From new styles of coffee shops, to e-commerce or messaging, we have seen many of our program participants take ideas they have seen abroad home to start new businesses. For most of us living globalized lives with easy opportunities to travel, we take the ideas we gain from this process for granted. But for many North Koreans, what they see overseas on an once-in-a-lifetime trip to Singapore, Switzerland, or Vietnam is a rich source of ideas. Unlike Vietnam, which has a huge global diaspora bringing modern ideas home, North Korea’s innovation suffers from the lack of knowledge and diversity of global experiences.
In what ways, if any, has the COVID-19 pandemic impacted entrepreneurship, industry, and business in North Korea? In what ways can North Korea emerge stronger from the pandemic?
We are concerned that the massive economic impact of COVID-19 and failed negotiations with the U.S. have led North Korea to prepare for a long-term ration-economy mentality. Many analysts believe the government is preparing for prolonged economic isolation and appears to be strengthening state-planning at the expense of the small and medium-sized business community. We are monitoring this situation and hope that economic reforms favorable to entrepreneurs in the early years of Kim Jong Un’s administration are not abandoned permanently.
Please comment on the role of women in North Korea’s business and entrepreneurial economy. What are their contributions and the challenges they face? How can they overcome their challenges?

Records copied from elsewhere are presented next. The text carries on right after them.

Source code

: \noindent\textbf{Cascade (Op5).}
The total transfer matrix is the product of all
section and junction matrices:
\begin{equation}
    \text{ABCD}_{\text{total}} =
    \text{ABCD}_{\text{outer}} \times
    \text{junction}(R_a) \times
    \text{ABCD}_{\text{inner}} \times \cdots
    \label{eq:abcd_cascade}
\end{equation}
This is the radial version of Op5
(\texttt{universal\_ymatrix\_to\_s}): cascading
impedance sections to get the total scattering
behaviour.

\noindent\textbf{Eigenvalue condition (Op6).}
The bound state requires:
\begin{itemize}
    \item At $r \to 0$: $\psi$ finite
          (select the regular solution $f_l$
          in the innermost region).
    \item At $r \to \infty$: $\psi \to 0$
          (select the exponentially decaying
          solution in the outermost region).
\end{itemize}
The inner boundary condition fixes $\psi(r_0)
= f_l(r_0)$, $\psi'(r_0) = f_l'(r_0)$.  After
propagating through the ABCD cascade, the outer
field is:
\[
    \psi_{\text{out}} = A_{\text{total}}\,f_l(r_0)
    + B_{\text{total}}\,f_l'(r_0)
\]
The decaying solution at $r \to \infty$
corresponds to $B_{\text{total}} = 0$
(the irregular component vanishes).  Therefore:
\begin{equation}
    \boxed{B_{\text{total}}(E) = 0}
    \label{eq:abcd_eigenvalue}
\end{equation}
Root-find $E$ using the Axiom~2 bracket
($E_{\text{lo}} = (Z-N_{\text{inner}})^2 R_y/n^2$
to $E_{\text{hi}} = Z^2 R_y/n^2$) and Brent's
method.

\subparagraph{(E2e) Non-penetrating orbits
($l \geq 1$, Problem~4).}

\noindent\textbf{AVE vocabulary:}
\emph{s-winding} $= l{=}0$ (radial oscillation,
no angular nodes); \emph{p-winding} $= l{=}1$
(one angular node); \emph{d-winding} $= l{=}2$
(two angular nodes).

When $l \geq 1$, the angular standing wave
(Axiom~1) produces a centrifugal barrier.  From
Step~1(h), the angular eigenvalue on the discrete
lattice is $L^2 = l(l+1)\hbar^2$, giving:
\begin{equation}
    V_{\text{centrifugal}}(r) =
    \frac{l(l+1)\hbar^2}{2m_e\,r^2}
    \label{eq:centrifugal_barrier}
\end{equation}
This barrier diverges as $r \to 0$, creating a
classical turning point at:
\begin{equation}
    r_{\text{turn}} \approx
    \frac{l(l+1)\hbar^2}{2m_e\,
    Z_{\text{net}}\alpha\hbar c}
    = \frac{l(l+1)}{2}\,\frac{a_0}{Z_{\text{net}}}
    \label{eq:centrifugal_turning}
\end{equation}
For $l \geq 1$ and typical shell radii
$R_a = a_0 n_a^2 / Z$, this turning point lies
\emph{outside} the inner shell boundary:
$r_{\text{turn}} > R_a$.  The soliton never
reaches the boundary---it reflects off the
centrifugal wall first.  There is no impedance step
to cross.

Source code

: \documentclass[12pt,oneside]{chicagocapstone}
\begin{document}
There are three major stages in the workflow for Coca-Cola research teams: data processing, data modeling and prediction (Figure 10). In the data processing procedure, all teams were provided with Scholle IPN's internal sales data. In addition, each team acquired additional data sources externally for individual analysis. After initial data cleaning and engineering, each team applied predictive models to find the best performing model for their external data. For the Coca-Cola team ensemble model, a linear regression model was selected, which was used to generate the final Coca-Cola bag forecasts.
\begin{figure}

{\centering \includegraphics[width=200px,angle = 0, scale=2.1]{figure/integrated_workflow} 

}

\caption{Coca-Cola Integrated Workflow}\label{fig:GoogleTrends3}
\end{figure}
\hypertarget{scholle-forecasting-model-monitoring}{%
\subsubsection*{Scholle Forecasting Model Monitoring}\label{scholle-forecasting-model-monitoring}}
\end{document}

Females lead many of the small businesses in North Korea. This emerged from the 1990s when many of them adjusted to the changes in the economic system first by starting small businesses. Over time, they have gained in experience. We led a successful Women in Business program that helps this community network, support each other and learn to build more sophisticated businesses. Unfortunately, the downturn in interest in supporting this community since the Trump administration led us to shutter the program. We still try to ensure a significant involvement of females in our existing programs.
Is there room for more inter-Korean engagement and cooperation to promote entrepreneurship and economic reform in North Korea? How can South Korea learn from Choson Exchange in undertaking such engagement and cooperation?
North Korea is hesitant to take advice from South Korea on such a highly charged domestic policy issue. They are wary of being seen as adopting a “South Korea” model and believe they have to find a unique path suitable for the situation they find themselves in. The most effective way for South Korea to support economic knowledge exchange is for them to build consistent international platforms for North Korea to engage with the world and learn from those exchanges. These will come back to enable easier partnerships between both Koreas when such exchanges can take place.
What role is there for Singapore and Southeast Asia to play in supporting entrepreneurship and economic reform in North Korea?
North Korea looks up to Singapore for its economic development. This was affirmed when Kim Jong Un visited Singapore. As a neutral country, learning from Singapore is less politically sensitive than with other countries that have a more direct stake in the issue. Vietnam also provides experiences in transitioning its economy that are useful to North Korea. One of our dreams is to bring North Koreans to study at the Fulbright University in Vietnam for longer programs. In some sectors like hospitality and tourism, Thailand and Indonesia have expertise that can be shared.